FRISCO — Planet Earth may be warming steadily, but a few pockets — including right here in Colorado — have been experiencing some chilly temperatures recently.

That includes Grand Junction, Colorado, where forecasters say December 2013 is headed for an all-time record low average temperature. Through Dec. 12, the West Slope town has averaged just 12.8 degrees Fahrenheit, 1 degree colder than the previous record set in 1978.

But don’t let the local cool temps fool you — NASA data released Dec. 13 shows that, globally,  November 2013 was the hottest since 1880, pretty much when accurate record-keeping started. All three record-warm Novembers have come within the past four years, putting to rest the global warming denier myth that there’s a pause in global warming.

The early December cold snap came courtesy of an Arctic air mass that spilled into the Great Basin and the Colorado Plateau, bringing snow and subsequent temperature inversions, with a layer of very chilly air hugging the ground, trapped by a layer of warmer air above. Long nights this time of year enable plenty of radiational cooling.

Grand Junction is also on track for one of its coldest years on record. According to the National Weather Service, there’s definite potential to break the record for the coldest average annual temperature — 49.9 degrees, set back in 1912.

Starting Dec. 16, the Grand Junction National Weather Service office is also revamping the way it describes winter storm hazards, with elevation-based warnings. The new experimental forecasts, set to start Dec. 16, will use elevation-based warnings to help people better understand the expected threat from a particular weather event.
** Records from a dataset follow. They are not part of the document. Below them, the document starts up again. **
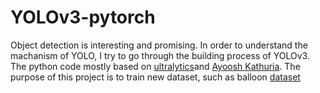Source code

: # YOLOv3-pytorch
Object detection is interesting and promising. In order to understand the machanism of YOLO, I try to go through the building process of YOLOv3. The python code mostly based on [ultralytics](https://github.com/ultralytics/yolov3/tree/v6 )and [Ayoosh Kathuria](https://blog.paperspace.com/how-to-implement-a-yolo-v3-object-detector-from-scratch-in-pytorch-part-5/).
The purpose of this project is to train new dataset, such as balloon [dataset](https://github.com/matterport/Mask_RCNN/releases/download/v2.1/balloon_dataset.zip)
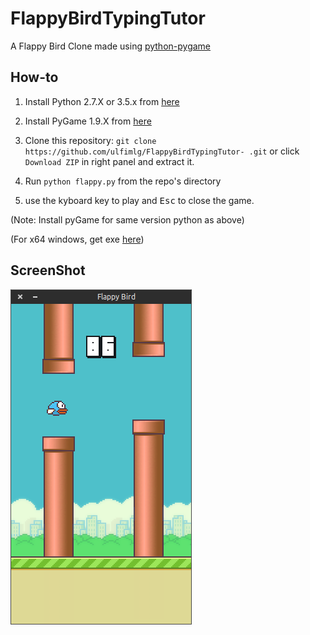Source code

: FlappyBirdTypingTutor
===============

A Flappy Bird Clone made using [python-pygame][1]

How-to
------

1. Install Python 2.7.X or 3.5.x from [here](https://www.python.org/download/releases/)

2. Install PyGame 1.9.X from [here](http://www.pygame.org/download.shtml)

3. Clone this repository: `git clone https://github.com/ulfimlg/FlappyBirdTypingTutor-
.git` or click `Download ZIP` in right panel and extract it.

4. Run `python flappy.py` from the repo's directory

5. use the kyboard key to play and <kbd>Esc</kbd> to close the game.

  (Note: Install pyGame for same version python as above)

  (For x64 windows, get exe [here](http://www.lfd.uci.edu/~gohlke/pythonlibs/#pygame))

ScreenShot
----------

![Flappy Bird](screenshot1.png)

[1]: http://www.pygame.org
The elevation-based warning will also apply to long-duration events, including winter storm warnings, high wind warnings and red flag fire danger warnings, but not for short-term threats like flash flood or tornado warnings.

An example of an elevation-based warning would be a winter storm warning only for elevations above the 9000 foot level within a particular mountain forecast zone.
Although the Grand Junction-area forecast zone includes elevations ranging from 7000 feet to 14,000 feet above sea level, the goal is to make it more obvious that the warning only applies to elevations above the 9000 foot level.